Making Up for Lost Time

by

Today I got it on.

First, after leaving the house to go get groceries, the cupboards were bare, I did the usual.

Pray.

Eat.

Drink coffee.

Write.

Meditate.

I also posted a blog here about the hideousness of the migraine I had yesterday and I actually found that I had taken photographs of the neighborhood I was in yesterday, the 16th arrondissement.  I thought I had not, surprise.

There were more surprises in store for me today.

An e-mail from my dearest sister.  I have not been in contact with her for years.  It was such a wonderful surprise, it brought tears to my eyes.  I sent her some recent photographs I have taken of Paris and shared a brief bit of what I am doing with my life.

Slow to re-establish contact, I may be, but grateful for that contact nonetheless.

My sister and I have never been close.

But she is my sister and there are things we share and things, like this blog, that would never be without her influence.

“Meet your Auntie Bubba,” she said to my eldest niece, handing over the bundled baby I had just watched be labored into this world.

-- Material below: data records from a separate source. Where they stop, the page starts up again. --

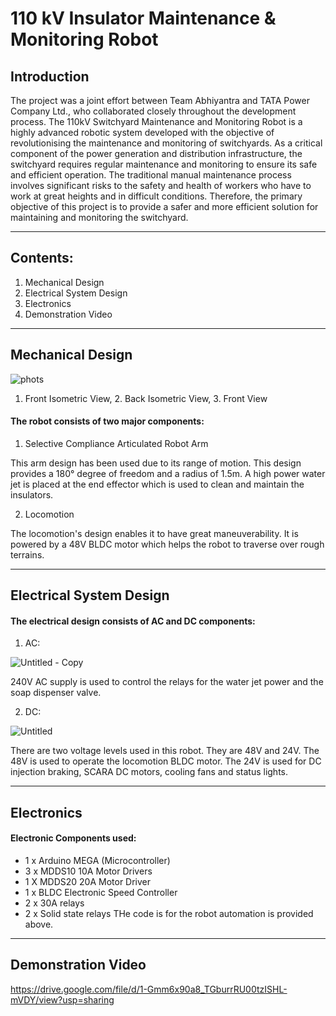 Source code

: 
# 110 kV Insulator Maintenance & Monitoring Robot

## Introduction

The project was a joint effort between Team Abhiyantra and TATA Power Company
Ltd., who collaborated closely throughout the development process. The 110kV
Switchyard Maintenance and Monitoring Robot is a highly advanced robotic system
developed with the objective of revolutionising the maintenance and monitoring of
switchyards. As a critical component of the power generation and distribution
infrastructure, the switchyard requires regular maintenance and monitoring to ensure
its safe and efficient operation. The traditional manual maintenance process involves
significant risks to the safety and health of workers who have to work at great heights
and in difficult conditions. Therefore, the primary objective of this project is to provide
a safer and more efficient solution for maintaining and monitoring the switchyard.

---

## Contents:

1. Mechanical Design
2. Electrical System Design
3. Electronics
4. Demonstration Video

---

## Mechanical Design

![phots](https://github.com/RonishNadar/110-kV-Insulator-Maintenance-Robot/assets/137984084/e5e90c78-a67d-400c-a00d-8157c0a972ab)

1. Front Isometric View, 2. Back Isometric View, 3. Front View


#### The robot consists of two major components:

1. Selective Compliance Articulated Robot Arm

This arm design has been used due to its range of motion. This design provides a 180° degree of freedom and a radius of 1.5m. A high power water jet is placed at the end effector which is used to clean and maintain the insulators.

2. Locomotion

The locomotion's design enables it to have great maneuverability. It is powered by a 48V BLDC motor which helps the robot to traverse over rough terrains.

---

## Electrical System Design

#### The electrical design consists of AC and DC components:

1. AC:

![Untitled - Copy](https://github.com/RonishNadar/110-kV-Insulator-Maintenance-Robot/assets/137984084/7bf584fd-3da9-4cfe-b236-6f2873e45afa)

240V AC supply is used to control the relays for the water jet power and the soap dispenser valve.

2. DC:

![Untitled](https://github.com/RonishNadar/110-kV-Insulator-Maintenance-Robot/assets/137984084/fddd6745-b64f-402f-8e61-32983aabd239)

There are two voltage levels used in this robot. They are 48V and 24V. The 48V is used to operate the locomotion BLDC motor. The 24V is used for DC injection braking, SCARA DC motors, cooling fans and status lights.

---

## Electronics
#### Electronic Components used:
- 1 x Arduino MEGA (Microcontroller)
- 3 x MDDS10 10A Motor Drivers
- 1 X MDDS20 20A Motor Driver
- 1 x BLDC Electronic Speed Controller
- 2 x 30A relays
- 2 x Solid state relays
THe code is for the robot automation is provided above.

---

## Demonstration Video

https://drive.google.com/file/d/1-Gmm6x90a8_TGburrRU00tzISHL-mVDY/view?usp=sharing
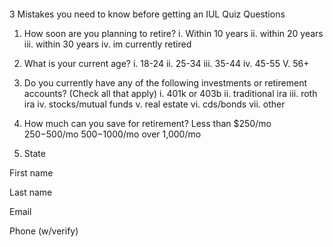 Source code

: ####
3 Mistakes you need to know before getting an IUL Quiz Questions
1. How soon are you planning to retire?
i. Within 10 years
ii. within 20 years
iii. within 30 years
iv. im currently retired



2. What is your current age?
i. 18-24
ii. 25-34
iii. 35-44
iv. 45-55
V. 56+

3. Do you currently have any of the following investments or retirement accounts? (Check all that apply) 
i. 401k or 403b
ii. traditional ira
iii. roth ira
iv. stocks/mutual funds
v. real estate
vi. cds/bonds
vii. other

4. How much can you save for retirement?
Less than $250/mo
$250-$500/mo
$500-$1000/mo
over 1,000/mo


5. State


First name

Last name

Email

Phone (w/verify)
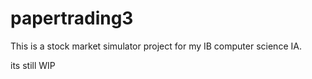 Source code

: # papertrading3
This is a stock market simulator project for my IB computer science IA.

its still WIP
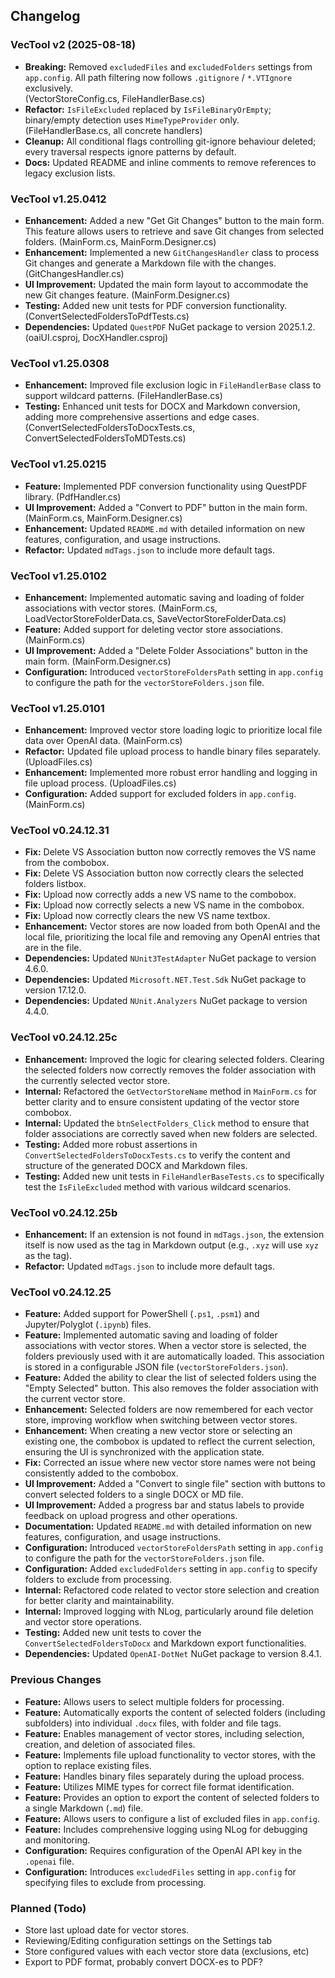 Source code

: ## Changelog

### VecTool v2 (2025-08-18)

* **Breaking:** Removed `excludedFiles` and `excludedFolders` settings from `app.config`.
  All path filtering now follows `.gitignore` / `*.VTIgnore` exclusively.  
  (VectorStoreConfig.cs, FileHandlerBase.cs)
* **Refactor:** `IsFileExcluded` replaced by `IsFileBinaryOrEmpty`; binary/empty
  detection uses `MimeTypeProvider` only.  
  (FileHandlerBase.cs, all concrete handlers)
* **Cleanup:** All conditional flags controlling git-ignore behaviour deleted;
  every traversal respects ignore patterns by default.
* **Docs:** Updated README and inline comments to remove references to legacy
  exclusion lists.

### VecTool v1.25.0412

*   **Enhancement:** Added a new "Get Git Changes" button to the main form. This feature allows users to retrieve and save Git changes from selected folders. (MainForm.cs, MainForm.Designer.cs)
*   **Enhancement:** Implemented a new `GitChangesHandler` class to process Git changes and generate a Markdown file with the changes. (GitChangesHandler.cs)
*   **UI Improvement:** Updated the main form layout to accommodate the new Git changes feature. (MainForm.Designer.cs)
*   **Testing:** Added new unit tests for PDF conversion functionality. (ConvertSelectedFoldersToPdfTests.cs)
*   **Dependencies:** Updated `QuestPDF` NuGet package to version 2025.1.2. (oaiUI.csproj, DocXHandler.csproj)

### VecTool v1.25.0308

*   **Enhancement:** Improved file exclusion logic in `FileHandlerBase` class to support wildcard patterns. (FileHandlerBase.cs)
*   **Testing:** Enhanced unit tests for DOCX and Markdown conversion, adding more comprehensive assertions and edge cases. (ConvertSelectedFoldersToDocxTests.cs, ConvertSelectedFoldersToMDTests.cs)

### VecTool v1.25.0215

*   **Feature:** Implemented PDF conversion functionality using QuestPDF library. (PdfHandler.cs)
*   **UI Improvement:** Added a "Convert to PDF" button in the main form. (MainForm.cs, MainForm.Designer.cs)
*   **Enhancement:** Updated `README.md` with detailed information on new features, configuration, and usage instructions.
*   **Refactor:** Updated `mdTags.json` to include more default tags.

### VecTool v1.25.0102

*   **Enhancement:** Implemented automatic saving and loading of folder associations with vector stores. (MainForm.cs, LoadVectorStoreFolderData.cs, SaveVectorStoreFolderData.cs)
*   **Feature:** Added support for deleting vector store associations. (MainForm.cs)
*   **UI Improvement:** Added a "Delete Folder Associations" button in the main form. (MainForm.Designer.cs)
*   **Configuration:** Introduced `vectorStoreFoldersPath` setting in `app.config` to configure the path for the `vectorStoreFolders.json` file.

### VecTool v1.25.0101

*   **Enhancement:** Improved vector store loading logic to prioritize local file data over OpenAI data. (MainForm.cs)
*   **Refactor:** Updated file upload process to handle binary files separately. (UploadFiles.cs)
*   **Enhancement:** Implemented more robust error handling and logging in file upload process. (UploadFiles.cs)
*   **Configuration:** Added support for excluded folders in `app.config`. (MainForm.cs)

### VecTool v0.24.12.31

*   **Fix:** Delete VS Association button now correctly removes the VS name from the combobox.
*   **Fix:** Delete VS Association button now correctly clears the selected folders listbox.
*   **Fix:** Upload now correctly adds a new VS name to the combobox.
*   **Fix:** Upload now correctly selects a new VS name in the combobox.
*   **Fix:** Upload now correctly clears the new VS name textbox.
*   **Enhancement:** Vector stores are now loaded from both OpenAI and the local file, prioritizing the local file and removing any OpenAI entries that are in the file.
*   **Dependencies:** Updated `NUnit3TestAdapter` NuGet package to version 4.6.0.
*   **Dependencies:** Updated `Microsoft.NET.Test.Sdk` NuGet package to version 17.12.0.
*   **Dependencies:** Updated `NUnit.Analyzers` NuGet package to version 4.4.0.

### VecTool v0.24.12.25c

*   **Enhancement:** Improved the logic for clearing selected folders. Clearing the selected folders now correctly removes the folder association with the currently selected vector store.
*   **Internal:** Refactored the `GetVectorStoreName` method in `MainForm.cs` for better clarity and to ensure consistent updating of the vector store combobox.
*   **Internal:** Updated the `btnSelectFolders_Click` method to ensure that folder associations are correctly saved when new folders are selected.
*   **Testing:** Added more robust assertions in `ConvertSelectedFoldersToDocxTests.cs` to verify the content and structure of the generated DOCX and Markdown files.
*   **Testing:** Added new unit tests in `FileHandlerBaseTests.cs` to specifically test the `IsFileExcluded` method with various wildcard scenarios.

### VecTool v0.24.12.25b

*   **Enhancement:** If an extension is not found in `mdTags.json`, the extension itself is now used as the tag in Markdown output (e.g., `.xyz` will use `xyz` as the tag).
*   **Refactor:** Updated `mdTags.json` to include more default tags.

### VecTool v0.24.12.25

*   **Feature:** Added support for PowerShell (`.ps1`, `.psm1`) and Jupyter/Polyglot (`.ipynb`) files.
*   **Feature:** Implemented automatic saving and loading of folder associations with vector stores. When a vector store is selected, the folders previously used with it are automatically loaded. This association is stored in a configurable JSON file (`vectorStoreFolders.json`).
*   **Feature:** Added the ability to clear the list of selected folders using the "Empty Selected" button. This also removes the folder association with the current vector store.
*   **Enhancement:** Selected folders are now remembered for each vector store, improving workflow when switching between vector stores.
*   **Enhancement:** When creating a new vector store or selecting an existing one, the combobox is updated to reflect the current selection, ensuring the UI is synchronized with the application state.
*   **Fix:** Corrected an issue where new vector store names were not being consistently added to the combobox.
*   **UI Improvement:** Added a "Convert to single file" section with buttons to convert selected folders to a single DOCX or MD file.
*   **UI Improvement:** Added a progress bar and status labels to provide feedback on upload progress and other operations.
*   **Documentation:** Updated `README.md` with detailed information on new features, configuration, and usage instructions.
*   **Configuration:** Introduced `vectorStoreFoldersPath` setting in `app.config` to configure the path for the `vectorStoreFolders.json` file.
*   **Configuration:** Added `excludedFolders` setting in `app.config` to specify folders to exclude from processing.
*   **Internal:** Refactored code related to vector store selection and creation for better clarity and maintainability.
*   **Internal:** Improved logging with NLog, particularly around file deletion and vector store operations.
*   **Testing:** Added new unit tests to cover the `ConvertSelectedFoldersToDocx` and Markdown export functionalities.
*   **Dependencies:** Updated `OpenAI-DotNet` NuGet package to version 8.4.1.

### Previous Changes

*   **Feature:** Allows users to select multiple folders for processing.
*   **Feature:** Automatically exports the content of selected folders (including subfolders) into individual `.docx` files, with folder and file tags.
*   **Feature:** Enables management of vector stores, including selection, creation, and deletion of associated files.
*   **Feature:** Implements file upload functionality to vector stores, with the option to replace existing files.
*   **Feature:** Handles binary files separately during the upload process.
*   **Feature:** Utilizes MIME types for correct file format identification.
*   **Feature:** Provides an option to export the content of selected folders to a single Markdown (`.md`) file.
*   **Feature:** Allows users to configure a list of excluded files in `app.config`.
*   **Feature:** Includes comprehensive logging using NLog for debugging and monitoring.
*   **Configuration:** Requires configuration of the OpenAI API key in the `.openai` file.
*   **Configuration:** Introduces `excludedFiles` setting in `app.config` for specifying files to exclude from processing.

### Planned (Todo)

*   Store last upload date for vector stores.
*   Reviewing/Editing configuration settings on the Settings tab
*   Store configured values with each vector store data (exclusions, etc)
*   Export to PDF format, probably convert DOCX-es to PDF?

“Aw, Pooh,” I said, using my own family nickname for my little sister, “can’t we let the Bubba thing die?”

“No.” She replied with conviction.

There was no arguing with her.

There usually never was.

Oh, I tried.

Yet, in the end, I usually gave up.

I lost contact with her frequently over the years.  The last time I really talked with her was about seven and a half years ago.  The last time I saw her was nearly nine years ago.

My baby sister.

We were extraordinarily close at times, though, especially between my 19th and 21st years.

We lived on and off together during those years, I helped her with my oldest niece, we shared many experiences, many challenges, a lot of moving around the country, and some crazy ass parenting, or lack thereof, from our mutual mother and father.

We were unspoken rivals.

She dated.

I did well in school.

She was the pretty one.

I was the smart one.

Or so goes the story I told myself.

I was jealous of her, and maybe she was of me.

I cannot always ascertain the truth of things any longer.  It, whatever it was, was so long ago.

“Mom!  Carmen dropped acid with a bunch of strange guys.”  My sister ratted me out.

I remember certain things.

I remember the way she smells, and how strangely ugly and devastatingly beautiful she was when she was giving birth.  I thought I would never be so beautiful.  I thought I am in the presence of something so fierce and god like it could be shattering to look on for too long.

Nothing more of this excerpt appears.